-- What to produce --
Repeat the records below exactly, leaving out every picture.

-------------------------

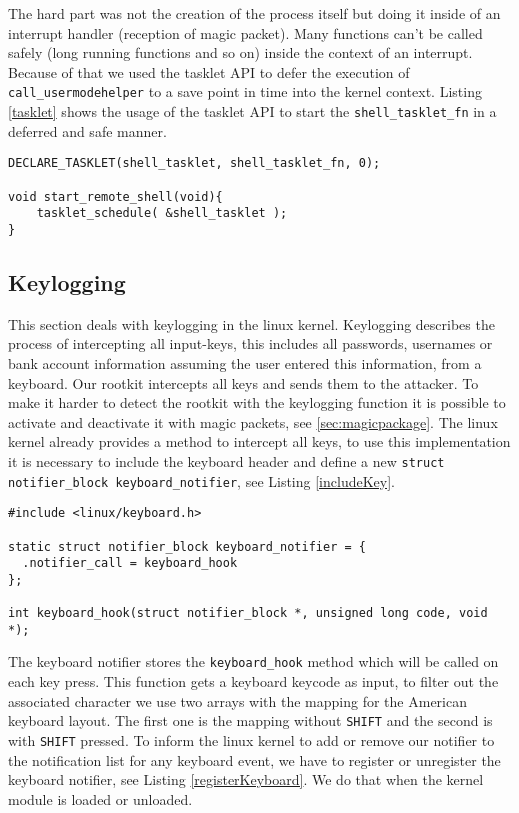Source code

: \documentclass[12pt]{article}
\newcommand{\shellcmdinline}[1]{\texttt{\footnotesize #1}}
\begin{document}
The hard part was not the creation of the process itself but doing it inside of an interrupt handler (reception of magic packet). Many functions can't be called safely (long running functions and so on) inside the context of an interrupt. Because of that we used the tasklet API to defer the execution of \shellcmdinline{call\_usermodehelper} to a save point in time into the kernel context. Listing \ref{tasklet} shows the usage of the tasklet API to start the \shellcmdinline{shell\_tasklet\_fn} in a deferred and safe manner.

 \begin{lstlisting}[caption=Tasklet API., label=tasklet]
DECLARE_TASKLET(shell_tasklet, shell_tasklet_fn, 0);

void start_remote_shell(void){
	tasklet_schedule( &shell_tasklet );
}
 \end{lstlisting}



\subsection{Keylogging}
This section deals with keylogging in the linux kernel. Keylogging describes the process of intercepting all input-keys, this includes all passwords, usernames or bank account information assuming the user entered this information, from a keyboard. Our rootkit intercepts all keys and sends them to the attacker. To make it harder to detect the rootkit with the keylogging function it is possible to activate and deactivate it with magic packets, see \ref{sec:magicpackage}.  \newline
The linux kernel already provides a method to intercept all keys, to use this implementation it is necessary to include the keyboard header and define a new \lstinline{struct notifier_block keyboard_notifier}, see Listing \ref{includeKey}.

\begin{lstlisting}[caption=Keyboard header., label=includeKey]
#include <linux/keyboard.h>

static struct notifier_block keyboard_notifier = {
  .notifier_call = keyboard_hook
};

int keyboard_hook(struct notifier_block *, unsigned long code, void *);
\end{lstlisting}


The keyboard notifier stores the \lstinline{keyboard_hook} method which will be called on each key press. This function gets a keyboard keycode as input, to filter out the associated character we use two arrays with the mapping for the American keyboard layout. The first one is the mapping without \lstinline{SHIFT} and the second is with \lstinline{SHIFT} pressed.
To inform the linux kernel to add or remove our notifier to the notification list for any keyboard event, we have to register or unregister the keyboard notifier, see Listing \ref{registerKeyboard}. We do that when the kernel module is loaded or unloaded.
\end{document}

-------------------------

-- Reply to the task --
Source code

: \documentclass[12pt]{article}
\newcommand{\shellcmdinline}[1]{\texttt{\footnotesize #1}}
\begin{document}
The hard part was not the creation of the process itself but doing it inside of an interrupt handler (reception of magic packet). Many functions can't be called safely (long running functions and so on) inside the context of an interrupt. Because of that we used the tasklet API to defer the execution of \shellcmdinline{call\_usermodehelper} to a save point in time into the kernel context. Listing \ref{tasklet} shows the usage of the tasklet API to start the \shellcmdinline{shell\_tasklet\_fn} in a deferred and safe manner.

 \begin{lstlisting}[caption=Tasklet API., label=tasklet]
DECLARE_TASKLET(shell_tasklet, shell_tasklet_fn, 0);

void start_remote_shell(void){
	tasklet_schedule( &shell_tasklet );
}
 \end{lstlisting}



\subsection{Keylogging}
This section deals with keylogging in the linux kernel. Keylogging describes the process of intercepting all input-keys, this includes all passwords, usernames or bank account information assuming the user entered this information, from a keyboard. Our rootkit intercepts all keys and sends them to the attacker. To make it harder to detect the rootkit with the keylogging function it is possible to activate and deactivate it with magic packets, see \ref{sec:magicpackage}.  \newline
The linux kernel already provides a method to intercept all keys, to use this implementation it is necessary to include the keyboard header and define a new \lstinline{struct notifier_block keyboard_notifier}, see Listing \ref{includeKey}.

\begin{lstlisting}[caption=Keyboard header., label=includeKey]
#include <linux/keyboard.h>

static struct notifier_block keyboard_notifier = {
  .notifier_call = keyboard_hook
};

int keyboard_hook(struct notifier_block *, unsigned long code, void *);
\end{lstlisting}


The keyboard notifier stores the \lstinline{keyboard_hook} method which will be called on each key press. This function gets a keyboard keycode as input, to filter out the associated character we use two arrays with the mapping for the American keyboard layout. The first one is the mapping without \lstinline{SHIFT} and the second is with \lstinline{SHIFT} pressed.
To inform the linux kernel to add or remove our notifier to the notification list for any keyboard event, we have to register or unregister the keyboard notifier, see Listing \ref{registerKeyboard}. We do that when the kernel module is loaded or unloaded.
\end{document}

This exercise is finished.